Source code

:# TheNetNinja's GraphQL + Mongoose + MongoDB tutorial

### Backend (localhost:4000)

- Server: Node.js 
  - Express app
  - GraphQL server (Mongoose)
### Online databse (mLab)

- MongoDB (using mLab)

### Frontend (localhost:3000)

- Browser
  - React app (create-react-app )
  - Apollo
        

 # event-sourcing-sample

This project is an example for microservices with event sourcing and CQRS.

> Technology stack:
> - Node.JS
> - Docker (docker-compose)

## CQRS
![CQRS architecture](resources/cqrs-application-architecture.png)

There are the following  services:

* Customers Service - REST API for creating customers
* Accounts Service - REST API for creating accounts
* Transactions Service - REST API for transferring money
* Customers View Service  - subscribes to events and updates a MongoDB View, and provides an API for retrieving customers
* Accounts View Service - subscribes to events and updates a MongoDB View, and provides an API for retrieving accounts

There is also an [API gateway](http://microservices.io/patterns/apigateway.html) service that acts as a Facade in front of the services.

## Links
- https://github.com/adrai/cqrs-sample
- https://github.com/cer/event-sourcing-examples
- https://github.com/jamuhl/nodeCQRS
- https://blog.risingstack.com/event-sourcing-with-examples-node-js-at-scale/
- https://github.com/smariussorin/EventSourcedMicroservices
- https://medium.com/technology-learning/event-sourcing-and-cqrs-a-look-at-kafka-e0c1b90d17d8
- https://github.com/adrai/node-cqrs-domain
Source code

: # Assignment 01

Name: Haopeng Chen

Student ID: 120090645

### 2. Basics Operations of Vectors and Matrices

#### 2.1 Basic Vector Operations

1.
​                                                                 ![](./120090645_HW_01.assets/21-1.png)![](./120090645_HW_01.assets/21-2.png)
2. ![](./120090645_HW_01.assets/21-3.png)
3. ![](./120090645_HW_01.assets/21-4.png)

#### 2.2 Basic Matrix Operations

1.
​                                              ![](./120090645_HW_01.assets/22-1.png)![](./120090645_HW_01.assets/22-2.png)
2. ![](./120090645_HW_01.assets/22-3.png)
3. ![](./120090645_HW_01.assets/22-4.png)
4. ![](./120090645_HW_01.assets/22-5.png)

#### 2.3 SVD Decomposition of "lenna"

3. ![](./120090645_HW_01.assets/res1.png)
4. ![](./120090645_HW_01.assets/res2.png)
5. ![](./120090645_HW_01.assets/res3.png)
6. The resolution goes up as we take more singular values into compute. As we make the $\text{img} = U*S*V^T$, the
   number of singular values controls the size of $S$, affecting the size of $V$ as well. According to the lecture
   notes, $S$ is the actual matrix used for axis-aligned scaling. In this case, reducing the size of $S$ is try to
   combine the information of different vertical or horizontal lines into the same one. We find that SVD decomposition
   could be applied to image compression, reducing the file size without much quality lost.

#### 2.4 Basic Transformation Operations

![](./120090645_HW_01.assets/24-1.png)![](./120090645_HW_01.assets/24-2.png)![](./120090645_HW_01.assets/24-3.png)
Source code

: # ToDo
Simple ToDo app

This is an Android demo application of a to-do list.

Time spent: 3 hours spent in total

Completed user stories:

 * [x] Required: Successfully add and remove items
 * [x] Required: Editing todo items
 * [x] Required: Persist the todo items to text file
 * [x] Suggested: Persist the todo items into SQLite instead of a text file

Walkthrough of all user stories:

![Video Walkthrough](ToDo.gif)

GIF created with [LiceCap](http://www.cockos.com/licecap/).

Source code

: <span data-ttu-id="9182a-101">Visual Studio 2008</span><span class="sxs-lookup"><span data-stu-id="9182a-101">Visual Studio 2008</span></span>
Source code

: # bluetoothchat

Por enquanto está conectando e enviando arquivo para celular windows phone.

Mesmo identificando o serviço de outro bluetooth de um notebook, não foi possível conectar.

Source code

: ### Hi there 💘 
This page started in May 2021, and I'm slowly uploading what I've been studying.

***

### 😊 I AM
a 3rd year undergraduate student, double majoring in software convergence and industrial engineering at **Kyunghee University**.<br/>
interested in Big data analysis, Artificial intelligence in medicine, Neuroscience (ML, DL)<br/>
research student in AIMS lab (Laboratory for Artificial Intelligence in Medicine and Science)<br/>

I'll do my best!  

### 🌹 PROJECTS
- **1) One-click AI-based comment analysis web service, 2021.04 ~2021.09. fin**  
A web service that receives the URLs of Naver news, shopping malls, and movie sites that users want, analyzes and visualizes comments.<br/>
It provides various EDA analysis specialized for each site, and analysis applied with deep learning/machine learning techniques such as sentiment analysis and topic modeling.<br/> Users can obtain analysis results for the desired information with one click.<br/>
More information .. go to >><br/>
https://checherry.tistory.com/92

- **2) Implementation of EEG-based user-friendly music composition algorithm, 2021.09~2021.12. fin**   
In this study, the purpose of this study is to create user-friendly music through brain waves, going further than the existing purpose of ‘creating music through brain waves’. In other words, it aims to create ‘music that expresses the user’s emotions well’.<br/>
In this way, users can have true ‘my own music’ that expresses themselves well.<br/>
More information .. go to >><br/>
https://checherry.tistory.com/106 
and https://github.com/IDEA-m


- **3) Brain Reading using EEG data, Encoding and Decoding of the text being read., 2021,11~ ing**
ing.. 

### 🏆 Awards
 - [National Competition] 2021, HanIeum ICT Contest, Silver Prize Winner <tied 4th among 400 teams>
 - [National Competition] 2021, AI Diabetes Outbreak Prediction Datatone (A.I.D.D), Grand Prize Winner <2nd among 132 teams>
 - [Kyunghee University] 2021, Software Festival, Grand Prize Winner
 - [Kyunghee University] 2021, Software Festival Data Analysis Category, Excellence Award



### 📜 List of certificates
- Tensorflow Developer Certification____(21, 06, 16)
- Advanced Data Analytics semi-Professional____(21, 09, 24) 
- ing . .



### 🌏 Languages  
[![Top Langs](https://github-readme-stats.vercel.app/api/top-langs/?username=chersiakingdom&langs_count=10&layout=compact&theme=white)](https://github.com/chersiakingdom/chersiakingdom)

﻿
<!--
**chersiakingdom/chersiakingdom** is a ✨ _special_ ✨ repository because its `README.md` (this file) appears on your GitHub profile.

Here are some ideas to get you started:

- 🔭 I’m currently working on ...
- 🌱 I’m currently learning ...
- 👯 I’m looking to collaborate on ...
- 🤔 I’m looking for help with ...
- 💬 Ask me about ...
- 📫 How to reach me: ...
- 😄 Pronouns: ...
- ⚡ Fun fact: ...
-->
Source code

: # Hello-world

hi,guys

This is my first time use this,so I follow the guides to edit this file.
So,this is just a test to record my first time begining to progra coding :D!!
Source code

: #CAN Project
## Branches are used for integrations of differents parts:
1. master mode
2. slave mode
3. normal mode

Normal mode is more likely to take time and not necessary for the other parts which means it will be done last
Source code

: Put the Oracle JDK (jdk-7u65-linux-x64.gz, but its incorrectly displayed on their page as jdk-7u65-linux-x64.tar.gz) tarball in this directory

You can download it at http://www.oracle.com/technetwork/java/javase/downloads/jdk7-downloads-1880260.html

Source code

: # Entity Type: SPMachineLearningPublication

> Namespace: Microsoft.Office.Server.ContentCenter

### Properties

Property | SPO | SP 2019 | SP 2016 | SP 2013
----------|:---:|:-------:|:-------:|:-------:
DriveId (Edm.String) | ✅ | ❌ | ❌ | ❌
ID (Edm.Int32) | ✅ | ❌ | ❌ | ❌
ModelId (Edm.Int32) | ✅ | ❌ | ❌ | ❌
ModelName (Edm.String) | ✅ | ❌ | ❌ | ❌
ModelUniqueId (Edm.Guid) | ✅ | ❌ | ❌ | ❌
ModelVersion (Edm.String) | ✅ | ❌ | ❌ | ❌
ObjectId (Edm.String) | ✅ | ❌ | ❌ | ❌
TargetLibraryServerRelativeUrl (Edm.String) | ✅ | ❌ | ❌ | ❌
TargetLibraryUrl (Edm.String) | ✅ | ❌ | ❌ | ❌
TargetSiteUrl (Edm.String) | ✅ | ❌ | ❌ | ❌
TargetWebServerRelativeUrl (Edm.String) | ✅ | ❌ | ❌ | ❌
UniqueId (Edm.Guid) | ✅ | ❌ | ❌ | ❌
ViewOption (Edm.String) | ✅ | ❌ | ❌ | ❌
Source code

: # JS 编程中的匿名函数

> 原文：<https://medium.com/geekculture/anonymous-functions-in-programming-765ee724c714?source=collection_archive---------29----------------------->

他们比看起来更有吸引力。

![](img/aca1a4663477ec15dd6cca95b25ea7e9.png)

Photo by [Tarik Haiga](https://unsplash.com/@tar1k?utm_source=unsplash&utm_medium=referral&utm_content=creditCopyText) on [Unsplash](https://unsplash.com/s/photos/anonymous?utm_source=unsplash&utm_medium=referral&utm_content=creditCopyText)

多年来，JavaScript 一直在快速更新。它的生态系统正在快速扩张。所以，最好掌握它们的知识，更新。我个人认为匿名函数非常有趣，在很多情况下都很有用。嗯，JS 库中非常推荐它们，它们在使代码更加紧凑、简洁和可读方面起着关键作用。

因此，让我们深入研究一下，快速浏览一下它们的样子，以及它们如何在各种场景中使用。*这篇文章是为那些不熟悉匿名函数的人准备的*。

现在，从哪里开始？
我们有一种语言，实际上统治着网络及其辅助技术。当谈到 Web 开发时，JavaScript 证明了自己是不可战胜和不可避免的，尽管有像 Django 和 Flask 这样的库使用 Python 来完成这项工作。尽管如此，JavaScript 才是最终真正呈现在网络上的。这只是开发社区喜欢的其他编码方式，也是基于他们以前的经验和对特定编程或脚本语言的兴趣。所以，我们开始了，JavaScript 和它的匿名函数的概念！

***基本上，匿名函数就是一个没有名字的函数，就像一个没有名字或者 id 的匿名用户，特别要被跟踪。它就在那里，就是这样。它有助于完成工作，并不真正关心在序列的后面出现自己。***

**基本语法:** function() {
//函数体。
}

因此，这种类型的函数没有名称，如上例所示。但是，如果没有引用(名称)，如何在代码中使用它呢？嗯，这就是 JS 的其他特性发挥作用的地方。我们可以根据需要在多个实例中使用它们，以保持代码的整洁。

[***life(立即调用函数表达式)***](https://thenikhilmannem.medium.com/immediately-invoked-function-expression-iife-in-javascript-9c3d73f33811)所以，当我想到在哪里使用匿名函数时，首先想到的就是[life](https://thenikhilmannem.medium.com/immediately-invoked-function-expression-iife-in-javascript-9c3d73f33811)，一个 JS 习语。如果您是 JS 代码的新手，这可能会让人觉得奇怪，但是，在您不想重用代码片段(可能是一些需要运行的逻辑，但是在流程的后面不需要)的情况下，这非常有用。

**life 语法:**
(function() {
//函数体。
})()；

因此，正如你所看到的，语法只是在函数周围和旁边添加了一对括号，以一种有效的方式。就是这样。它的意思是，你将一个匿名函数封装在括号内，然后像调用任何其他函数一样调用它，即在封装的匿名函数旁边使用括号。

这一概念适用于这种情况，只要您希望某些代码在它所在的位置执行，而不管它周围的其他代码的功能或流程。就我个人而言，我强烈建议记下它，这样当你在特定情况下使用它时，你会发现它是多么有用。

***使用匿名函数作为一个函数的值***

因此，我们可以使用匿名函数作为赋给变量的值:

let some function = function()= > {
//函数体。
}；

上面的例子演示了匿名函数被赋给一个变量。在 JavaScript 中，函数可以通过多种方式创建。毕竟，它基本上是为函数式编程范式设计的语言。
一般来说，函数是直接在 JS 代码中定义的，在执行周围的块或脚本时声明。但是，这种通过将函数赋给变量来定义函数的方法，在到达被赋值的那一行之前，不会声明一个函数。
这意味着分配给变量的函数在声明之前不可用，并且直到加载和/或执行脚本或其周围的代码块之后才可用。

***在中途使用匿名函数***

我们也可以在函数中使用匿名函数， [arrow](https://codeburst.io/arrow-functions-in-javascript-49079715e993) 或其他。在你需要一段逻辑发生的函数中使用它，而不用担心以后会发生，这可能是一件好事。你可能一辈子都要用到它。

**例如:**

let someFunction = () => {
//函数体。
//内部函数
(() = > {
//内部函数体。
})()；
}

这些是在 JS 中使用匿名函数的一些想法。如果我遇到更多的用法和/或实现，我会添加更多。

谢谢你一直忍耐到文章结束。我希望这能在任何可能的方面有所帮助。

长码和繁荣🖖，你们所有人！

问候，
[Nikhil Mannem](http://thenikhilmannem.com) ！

■ Task goal
In the data above, tally the lines that contain the string "MongoDB" and give that figure alone.

■ Finished exercise
4